VTuber、2022年の現在地を考える座談会(前編)

YouTube&Twitch以外のプラットフォームの発展が意味するもの

ゆがみん:つぎは僕が挙げた「多様なプラットフォームを跨いだ活動」について話したいんですが、ちょうど座談会がスタートするタイミングで「VTuberが2万人突破」というニュースが公開されていました。YouTubeやTwitchといった有名動画サイトだけでなく、いまではIRIAM、SHOWROOM、17LIVEでもVTuber・Vライバーが活動するようになっていますが、界隈のファンの方々ーーもっと言えばここに集まった3人は、そういったYouTubeやTwitch以外のプラットフォームも見ているのかな?と思ったのですが、どうですか?。

草野:ぼくはYouTubeとTwitchでの配信や動画を見るので精一杯ですね。IRIAMなどでの配信ってアーカイブは残らないんですよね?

ゆがみん:残らないんですよね。

森山:僕はVTuberではないイレギュラーな見方になるんですけど、REALITYでは夜職の女性が配信をしているのを多く見かける印象があるんです。そういった点から、自分にとってIRIAMで活動しているVTuberは「VTuberには興味はないけども、顔を出したくないから結局そうなっている」という人が少なくないのかなと。

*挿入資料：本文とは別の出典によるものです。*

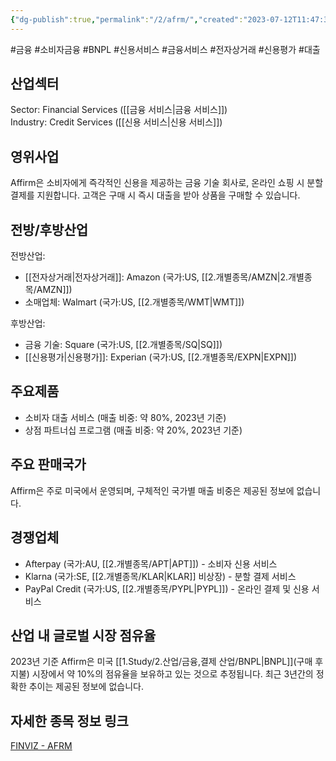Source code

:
 ```yaml
---
{"dg-publish":true,"permalink":"/2/afrm/","created":"2023-07-12T11:47:34.223+09:00","updated":"2025-07-29T21:37:04.268+09:00"}
---
```


#금융 #소비자금융 #BNPL #신용서비스 #금융서비스 #전자상거래 #신용평가
#대출


## 산업섹터

Sector: Financial Services ([[금융 서비스\|금융 서비스]])  
Industry: Credit Services ([[신용 서비스\|신용 서비스]])

## 영위사업

Affirm은 소비자에게 즉각적인 신용을 제공하는 금융 기술 회사로, 온라인 쇼핑 시 분할 결제를 지원합니다. 고객은 구매 시 즉시 대출을 받아 상품을 구매할 수 있습니다.

## 전방/후방산업

전방산업:

- [[전자상거래\|전자상거래]]: Amazon (국가:US, [[2.개별종목/AMZN\|2.개별종목/AMZN]])
- 소매업체: Walmart (국가:US, [[2.개별종목/WMT\|WMT]])

후방산업:

- 금융 기술: Square (국가:US, [[2.개별종목/SQ\|SQ]])
- [[신용평가\|신용평가]]: Experian (국가:US, [[2.개별종목/EXPN\|EXPN]])

## 주요제품

- 소비자 대출 서비스 (매출 비중: 약 80%, 2023년 기준)
- 상점 파트너십 프로그램 (매출 비중: 약 20%, 2023년 기준)

## 주요 판매국가

Affirm은 주로 미국에서 운영되며, 구체적인 국가별 매출 비중은 제공된 정보에 없습니다.

## 경쟁업체

- Afterpay (국가:AU, [[2.개별종목/APT\|APT]]) - 소비자 신용 서비스
- Klarna (국가:SE, [[2.개별종목/KLAR\|KLAR]] 비상장) - 분할 결제 서비스
- PayPal Credit (국가:US, [[2.개별종목/PYPL\|PYPL]]) - 온라인 결제 및 신용 서비스

## 산업 내 글로벌 시장 점유율

2023년 기준 Affirm은 미국 [[1.Study/2.산업/금융,결제 산업/BNPL\|BNPL]](구매 후 지불) 시장에서 약 10%의 점유율을 보유하고 있는 것으로 추정됩니다. 최근 3년간의 정확한 추이는 제공된 정보에 없습니다.

## 자세한 종목 정보 링크

[FINVIZ - AFRM](https://finviz.com/quote.ashx?t=AFRM)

たまごまご:それって「アバター化」という点でかなり成功しているのでは?

森山:その通りだと思います。

草野:配信者が増えたこともあり、やはりYouTubeやTwitchの配信だけで精一杯な視聴者が多いんでしょうね……。好きなVTuberが生配信していれば見に行くものの、終わりが見えないと途中で抜けることもありますし。あとは切り抜きを見て、面白かったらアーカイブ化されている本編配信を確認したり。

森山:自分も同じですね。

たまごまご:去年から今年にかけては「切り抜き動画」が特に注目された1年だったなと思うし、VTuberやストリーマーのようなプレイヤー側も切り抜き動画を見ているような状況にまで成長しましたよね。

ゆがみん:「あの切り抜き、見た?」といった会話が当たり前のようにされていますからね。

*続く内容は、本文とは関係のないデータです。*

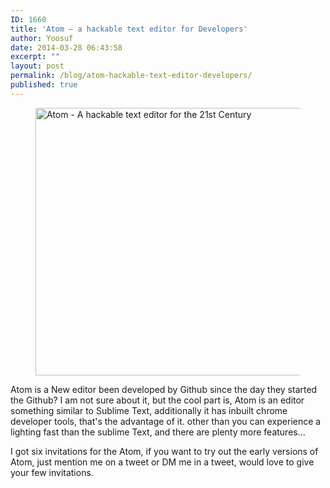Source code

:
 ```yaml
---
ID: 1660
title: 'Atom – a hackable text editor for Developers'
author: Yoosuf
date: 2014-03-28 06:43:58
excerpt: ""
layout: post
permalink: /blog/atom-hackable-text-editor-developers/
published: true
---
```

<figure><img class="aligncenter size-full wp-image-1662" alt="Atom - A hackable text editor for the 21st Century" src="http://s3.amazonaws.com/yoosuf.me/wp-content/uploads/2014/03/atom-editor1.jpg" width="823" height="428" /></figure>Atom is a New editor been developed by Github since the day they started the Github? I am not sure about it, but the cool part is, Atom is an editor something similar to Sublime Text, additionally it has inbuilt chrome developer tools, that's the advantage of it. other than you can experience a lighting fast than the sublime Text, and there are plenty more features...

I got six invitations for the Atom, if you want to try out the early versions of Atom, just mention me on a tweet or DM me in a tweet, would love to give your few invitations.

たまごまご:そう。なので「切り抜きありきの文化圏」にファンが沢山いるとして、そこで選ばれることができなければ、もはや外国の出来事のようになってしまう。

森山:IRIAM、 SHOWROOM、17LIVEで活動をスタートしても、YouTubeに後から参入してくるという流れもありますよね。「プラットフォームごとにポイントを稼いで賞金をゲットする!」みたいな形式もありますけど、うまくいかなければ手元のお金が厳しくなって、YouTubeに行くか、辞めてしまうかといったことになってしまう。

――17LIVEやIRIAMといったプラットフォームは、システムの運営・設計思想を考えれば「良い意味でメガインフルエンサーが生まれない」ような構造になっていると思います。YouTubeやTwitchは一定数の登録者が集まらないと使用できない機能がたくさんあったり、収益化の申請も通らないということもありますが、これらのプラットフォームでは20人ほどのファン数だったとしても、それぞれのロイヤリティが高ければしっかりと収益が得られるようになっていて「小さな経済圏」が形成されやすい。

 そのため、大量の視聴者を獲得することは、プライズを獲得するためのイベントで勝つことを目指すのでなければ、そこまで必要ではないのかなと思います。参加している方も、本業の合間に活動しているようなプレイヤーが少なくないので、良い意味でエンゲージメントに固執しないところもあるのかなと。

森山:なるほど、ご指摘ありがとうございます。

ゆがみん:リスナー側からすれば小さいコミュニティだと、強い結束力が生まれますし、タレント化・インフルエンサー化して「遠くに行かない」というメリットもありますよね。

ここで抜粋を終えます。